● Problem requirements: Lines with the word "economic" in them must be copied from the records below.

● Plain-text document sources:
────

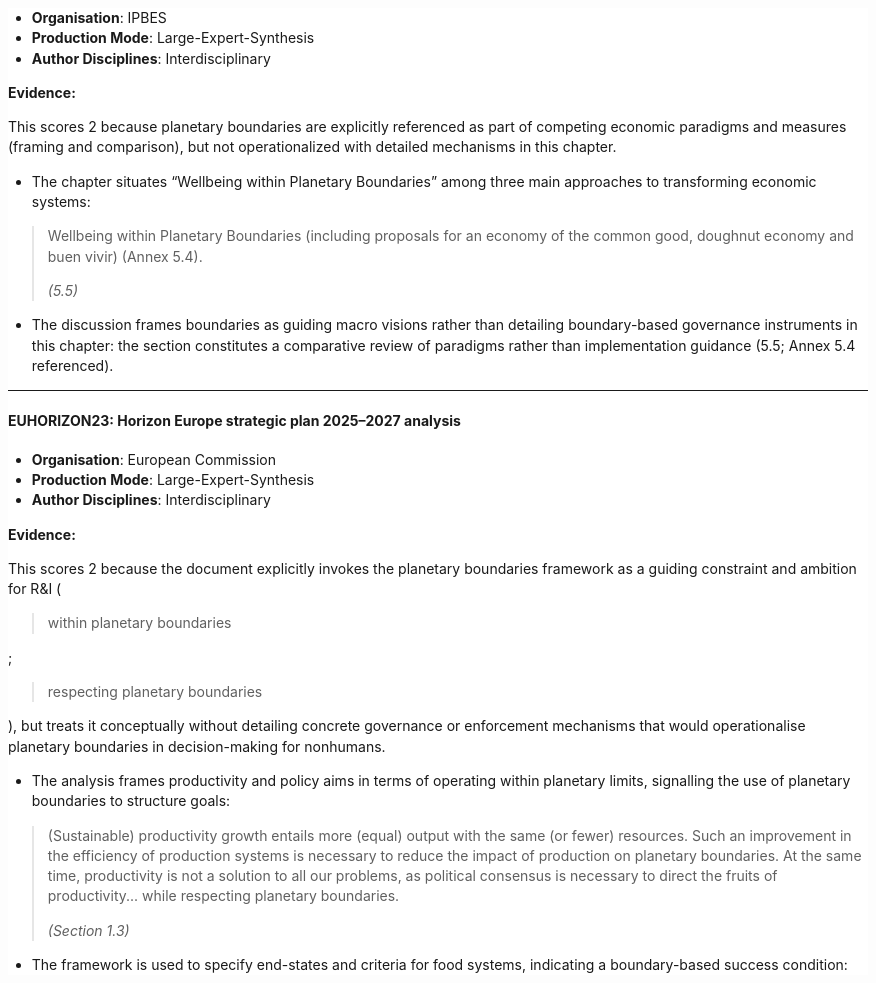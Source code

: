 - **Organisation**: IPBES
- **Production Mode**: Large-Expert-Synthesis
- **Author Disciplines**: Interdisciplinary

**Evidence:**

This scores 2 because planetary boundaries are explicitly referenced as part of competing economic paradigms and measures (framing and comparison), but not operationalized with detailed mechanisms in this chapter.

- The chapter situates “Wellbeing within Planetary Boundaries” among three main approaches to transforming economic systems: 

> Wellbeing within Planetary Boundaries (including proposals for an economy of the common good, doughnut economy and buen vivir) (Annex 5.4).
>
> *(5.5)*


- The discussion frames boundaries as guiding macro visions rather than detailing boundary-based governance instruments in this chapter: the section constitutes a comparative review of paradigms rather than implementation guidance (5.5; Annex 5.4 referenced).

---

#### EUHORIZON23: Horizon Europe strategic plan 2025–2027 analysis

- **Organisation**: European Commission
- **Production Mode**: Large-Expert-Synthesis
- **Author Disciplines**: Interdisciplinary

**Evidence:**

This scores 2 because the document explicitly invokes the planetary boundaries framework as a guiding constraint and ambition for R&I (

> within planetary boundaries

; 

> respecting planetary boundaries

), but treats it conceptually without detailing concrete governance or enforcement mechanisms that would operationalise planetary boundaries in decision-making for nonhumans.

- The analysis frames productivity and policy aims in terms of operating within planetary limits, signalling the use of planetary boundaries to structure goals: 

> (Sustainable) productivity growth entails more (equal) output with the same (or fewer) resources. Such an improvement in the efficiency of production systems is necessary to reduce the impact of production on planetary boundaries. At the same time, productivity is not a solution to all our problems, as political consensus is necessary to direct the fruits of productivity... while respecting planetary boundaries.
>
> *(Section 1.3)*


- The framework is used to specify end-states and criteria for food systems, indicating a boundary-based success condition: 
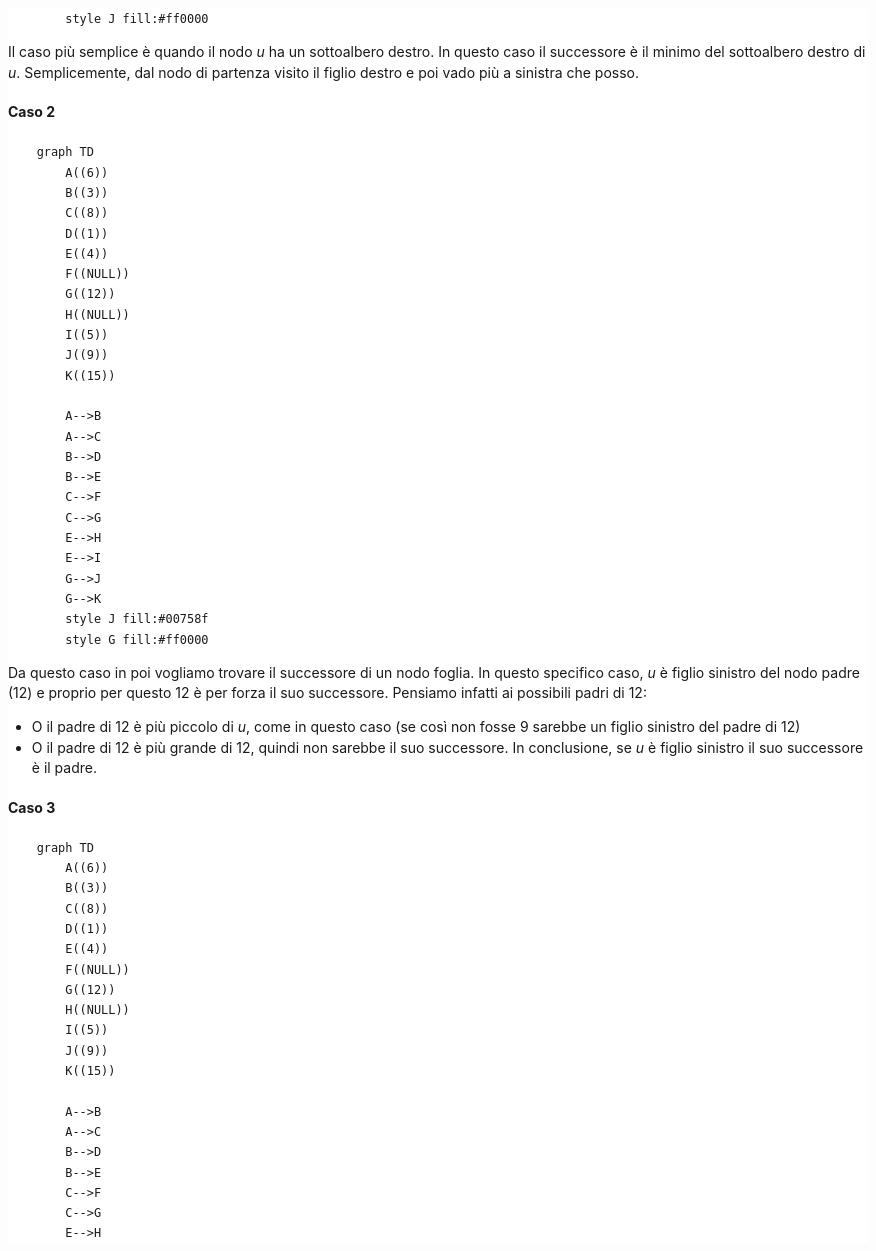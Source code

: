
 ```mermaid
		style J fill:#ff0000
```
Il caso più semplice è quando il nodo $u$ ha un sottoalbero destro. In questo caso il successore è il minimo del sottoalbero destro di $u$. Semplicemente, dal nodo di partenza visito il figlio destro e poi vado più a sinistra che posso.

#### Caso 2
```mermaid
	graph TD
		A((6))
		B((3))
	    C((8))
	    D((1))
	    E((4))
	    F((NULL))
	    G((12))
	    H((NULL))
	    I((5))
	    J((9))
	    K((15))

		A-->B
		A-->C
		B-->D
		B-->E
		C-->F
		C-->G
		E-->H
		E-->I
		G-->J
		G-->K
		style J fill:#00758f
		style G fill:#ff0000
```
Da questo caso in poi vogliamo trovare il successore di un nodo foglia. In questo specifico caso, $u$ è figlio sinistro del nodo padre (12) e proprio per questo 12 è per forza il suo successore. 
Pensiamo infatti ai possibili padri di 12:
- O il padre di 12 è più piccolo di $u$, come in questo caso (se così non fosse 9 sarebbe un figlio sinistro del padre di 12)
- O il padre di 12 è più grande di 12, quindi non sarebbe il suo successore.
In conclusione, se $u$ è figlio sinistro il suo successore è il padre.

#### Caso 3
```mermaid
	graph TD
		A((6))
		B((3))
	    C((8))
	    D((1))
	    E((4))
	    F((NULL))
	    G((12))
	    H((NULL))
	    I((5))
	    J((9))
	    K((15))

		A-->B
		A-->C
		B-->D
		B-->E
		C-->F
		C-->G
		E-->H
```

────

● Solution for this problem:
This scores 2 because planetary boundaries are explicitly referenced as part of competing economic paradigms and measures (framing and comparison), but not operationalized with detailed mechanisms in this chapter.
- The chapter situates “Wellbeing within Planetary Boundaries” among three main approaches to transforming economic systems: 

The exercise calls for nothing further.